The necessity to measure the density of a liquid is widespread throughout the processing, mining and petro-chemical industries. Many systems have been developed to try to obtain an accurate and continuous measurement of a constantly changing weight of a liquid. If the liquid is stationary in the measuring instrument or of a particular consistency then deposits can form on the inner walls causing a build-up of material and an eventual erroneous measurement. Some instruments measure a constant flow of liquid therethrough, however many liquids, particularly those used in oil well drilling, will still form a coating or build-up within the instrument.
Many instruments employ a U-tube type sensing device, or tube container. As pointed out in U.S. Pat. No. 3,370,471, U-tube type densitometers are known for their instability and problems. Also, U-tube type densitometers are sensitive to the flow rate. Higher flow rates can result in liquid turbulence and centrifuging of the liquid while lower flow rates can result in the suspended heavier particles settling out of the liquid and building up on the inside of the densitometers.
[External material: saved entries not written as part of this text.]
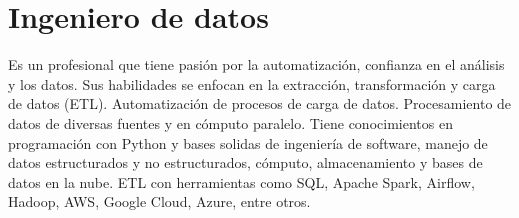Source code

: \chapter{Ingeniero de datos}
Es un profesional que tiene pasi\'on por la automatizaci\'on, confianza en el an\'alisis y los datos. Sus habilidades se enfocan en la 
extracci\'on, transformaci\'on y carga de datos (ETL). Automatizaci\'on de procesos de carga de datos. Procesamiento de datos de diversas fuentes y en c\'omputo
paralelo. Tiene conocimientos en programaci\'on con Python y bases solidas de ingenier\'ia de software, manejo de datos estructurados y no estructurados, c\'omputo, almacenamiento y bases de datos en la nube. 
ETL con herramientas como SQL, Apache Spark, Airflow, Hadoop, AWS, Google Cloud, Azure, entre otros.

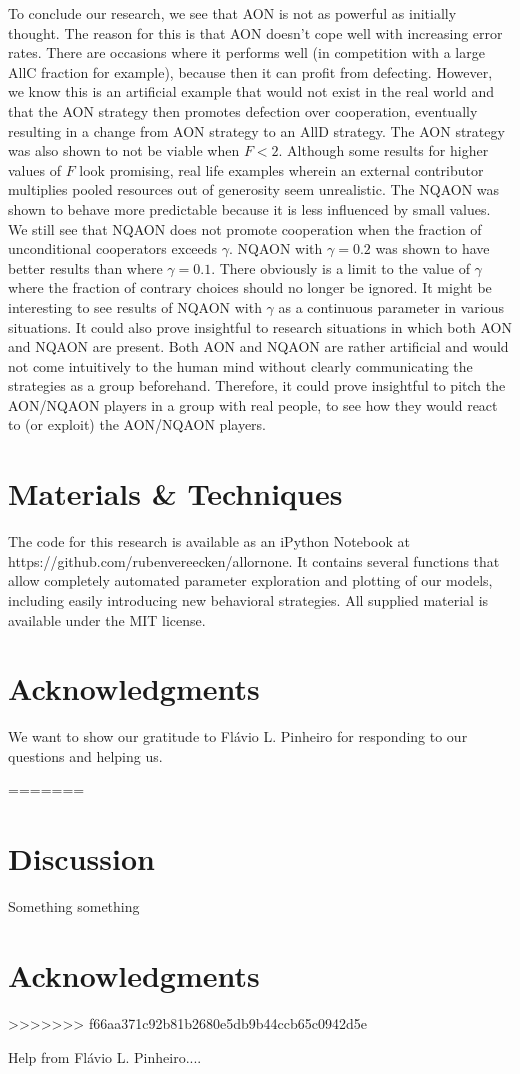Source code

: \documentclass[letterpaper]{article}
\begin{document}
To conclude our research, we see that AON is not as powerful as initially thought. The reason for this is that AON doesn't cope well with increasing error rates. There are occasions where it performs well (in competition with a large AllC fraction for example), because then it can profit from defecting. However, we know this is an artificial example that would not exist in the real world and that the AON strategy then promotes defection over cooperation, eventually resulting in a change from AON strategy to an AllD strategy. The AON strategy was also shown to not be viable when $F<2$. Although some results for higher values of $F$ look promising, real life examples wherein an external contributor multiplies pooled resources out of generosity seem unrealistic.
The NQAON was shown to behave more predictable because it is less influenced by small values. We still see that NQAON does not promote cooperation when the fraction of unconditional cooperators exceeds $\gamma$.
NQAON with $\gamma = 0.2$ was shown to have better results than where $\gamma=0.1$. There obviously is a limit to the value of $\gamma$ where the fraction of contrary choices should no longer be ignored. It might be interesting to see results of NQAON with $\gamma$ as a continuous parameter in various situations. It could also prove insightful to research situations in which both AON and NQAON are present.
Both AON and NQAON are rather artificial and would not come intuitively to the human mind without clearly communicating the strategies as a group beforehand. Therefore, it could prove insightful to pitch the AON/NQAON players in a group with real people, to see how they would react to (or exploit) the AON/NQAON players.

\section{Materials \& Techniques}
The code for this research is available as an iPython Notebook at https://github.com/rubenvereecken/allornone. It contains several functions that allow completely automated parameter exploration and plotting of our models, including easily introducing new behavioral strategies. All supplied material is available under the MIT license. 

\section{Acknowledgments}
We want to show our gratitude to Fl\'{a}vio L. Pinheiro for responding to our questions and helping us.

=======
\section{Discussion}
Something something

\section{Acknowledgments}
>>>>>>> f66aa371c92b81b2680e5db9b44ccb65c0942d5e

Help from Fl\'{a}vio L. Pinheiro....


\footnotesize


\end{document}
Another problem encountered with U-tube type devices and other known devices is the use of flexible couplings of flexible tubing to connect the measurement device to the instrument. In U.S. Pat. No. 4,285,239, it is stated: "Nuclear densitometers and weight measuring type densitometers suffer certain inherent shortcomings. Nuclear densitometers work rather poorly when the density of the slurry is not uniform throughout the crossection of the pipe. The prior art weight measuring type densitometers on the other hand, are, generally speaking, unable to accurately determine the true weight of a given pipe section because of the inherent structural problem that the pipe section must be physically coupled to the pipeline. Various types of flexible joints were used for this purpose in prior art," and such are discussed in U.S. Pat. Nos. 3,503,267; 3,320,791; 688,388; 2,039,997; 2,613,530; 2,669,118; 3,812,723; 3,143,887; 1,905,558; 3,004,544; 3,039,310; 3,044,302; 3,151,775; 3,187,584; 3,020,765; 3,225,603; 3,258,973; 3,320,791; 3,330,161; 3,431,785 and 3,473,368. The above mentioned prior art have inherent problems due to the use of flexible couplers. Much effort and expense have been devoted toward the development of an accurate and dependable liquid weight measuring device.
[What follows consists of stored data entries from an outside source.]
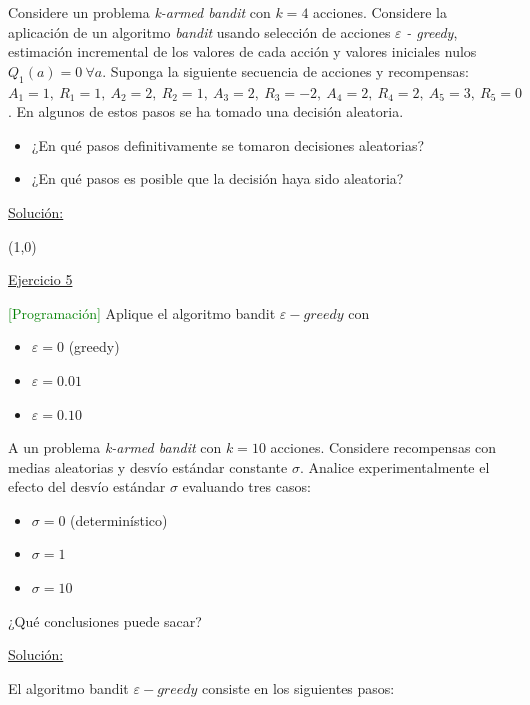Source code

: \documentclass[12pt]{article}
\newlength\tindent
\renewcommand{\indent}{\hspace*{\tindent}}
\begin{document}
    Considere un problema \textit{k-armed bandit} con $k = 4$ acciones.
    Considere la aplicación de un algoritmo \textit{bandit} usando selección de acciones $\varepsilon$ \textit{- greedy}, estimación incremental de los valores de cada acción y valores iniciales nulos $Q_{1}(a) = 0\ \forall a$.
    Suponga la siguiente secuencia de acciones y recompensas: $A_{1}=1,\ R_{1}=1,\ A_{2}=2,\ R_{2}=1,\ A_{3}=2,\ R_{3}=-2,\ A_{4}=2,\ R_{4}=2,\ A_{5}=3,\ R_{5}=0$.
    En algunos de estos pasos se ha tomado una decisión aleatoria.

    \begin{itemize}
        \item ¿En qué pasos definitivamente se tomaron decisiones aleatorias?
        \item ¿En qué pasos es posible que la decisión haya sido aleatoria?
    \end{itemize}

    \indent\underline{Solución:}

    \lipsum[4]

    \line(1,0){\textwidth}


    \indent\underline{Ejercicio 5}

    \textcolor{green}{[Programación]} Aplique el algoritmo bandit $\varepsilon-greedy$ con
    \begin{itemize}
        \item $\varepsilon=0$ (greedy)
        \item $\varepsilon=0.01$
        \item $\varepsilon=0.10$
    \end{itemize}

    A un problema \textit{k-armed bandit} con $k=10$ acciones.
    Considere recompensas con medias aleatorias y desvío estándar constante $\sigma$.
    Analice experimentalmente el efecto del desvío estándar $\sigma$ evaluando tres casos:
    \begin{itemize}
        \item $\sigma=0$ (determinístico)
        \item $\sigma=1$
        \item $\sigma=10$
    \end{itemize}

    ¿Qué conclusiones puede sacar?

    \indent\underline{Solución:}

    El algoritmo bandit $\varepsilon-greedy$ consiste en los siguientes pasos:
\end{document}
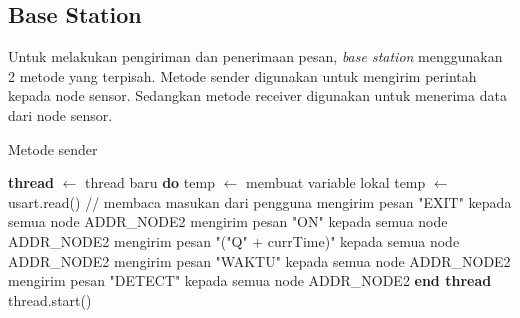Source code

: \subsection{Base Station}
Untuk melakukan pengiriman dan penerimaan pesan, \textit{base station} menggunakan 2 metode yang terpisah. Metode sender digunakan untuk mengirim perintah kepada node sensor. Sedangkan metode receiver digunakan untuk menerima data dari node sensor.
\begin{algorithm}[htbp]
\caption{Metode sender}
\begin{algorithmic}[1]
    \State \textbf{thread} $\leftarrow$ thread baru \textbf{do}
        \Indent
                    \State temp $\leftarrow$ membuat variable lokal
                        \try
                            \State temp $\leftarrow$ usart.read() // membaca masukan dari pengguna
                        \endtry
                            \State mengirim pesan "EXIT" kepada semua node ADDR\_NODE2
                            \State mengirim pesan "ON" kepada semua node ADDR\_NODE2
                            \State mengirim pesan "("Q" + currTime)" kepada semua node ADDR\_NODE2
                            \State mengirim pesan "WAKTU" kepada semua node ADDR\_NODE2
                            \State mengirim pesan "DETECT" kepada semua node ADDR\_NODE2
                        \EndIf
                \EndWhile
            \EndFunction
        \EndIndent
    \State \textbf{end thread}
    \State thread.start()
\EndFunction
\end{algorithmic}
\end{algorithm}

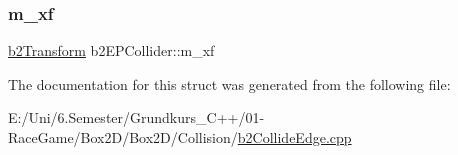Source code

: \mbox{\label{structb2_e_p_collider_a096b61a983a24fa26ee3089b4ec59ab8}} 
\subsubsection{\texorpdfstring{m\_xf}{m\_xf}}
{\footnotesize\ttfamily \mbox{\hyperlink{structb2_transform}{b2\+Transform}} b2\+E\+P\+Collider\+::m\+\_\+xf}



The documentation for this struct was generated from the following file\+:\begin{DoxyCompactItemize}
\item 
E\+:/\+Uni/6.\+Semester/\+Grundkurs\+\_\+\+C++/01-\/\+Race\+Game/\+Box2\+D/\+Box2\+D/\+Collision/\mbox{\hyperlink{b2_collide_edge_8cpp}{b2\+Collide\+Edge.\+cpp}}\end{DoxyCompactItemize}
Another inherent problem is that of material build-up inside the instrument or weight-measuring device. To overcome a material build-up attempts have been made to build a self-cleaning instrument. U.S. Pat. No. 3,320,791 discloses a device that is self-cleaning. However, a U-tube type device is employed in one application and flexible couplers, or bellows, in another application. Due to the required insertion of a semirigid tube or rod into the system, if the build-up is too great it results in deformation of the rod and tube or precludes insertion of the rod at all. Also, if the tube is processing sandfilled or corrosive liquids the sides of the tubes will be worn and the cleaning rod will not clean the inner walls when inserted.
U.S. Pat. No. 2,311,312 and U.S. Pat. No. 2,708,360 clean the tube by means of a flushing action. However, both of these devices use a flexible coupling as previously discussed. Also, in many instances it is not possible to flush the liquid being measured with another liquid due to contamination of the liquid being measured. The chemical industry is most familiar with this problem such as flushing an acid-based liquid with water. Therefore, flushing type systems are not always desirable or practical. In U.S. Pat. Nos. 3,320,790, 2,311,312 and 2,708,360, it is necessary to interrupt the normal flow of the liquid in order to clean or flush the weight measured liquid. Also, high flow velocities cannot be used with some slurries or liquids as the flow will become turbulent resulting in erroneous measurements. To date, prior art densitometers have not been able to overcome the combined problems common to U-tubes, flexible couplings and maintaining self-cleanliness.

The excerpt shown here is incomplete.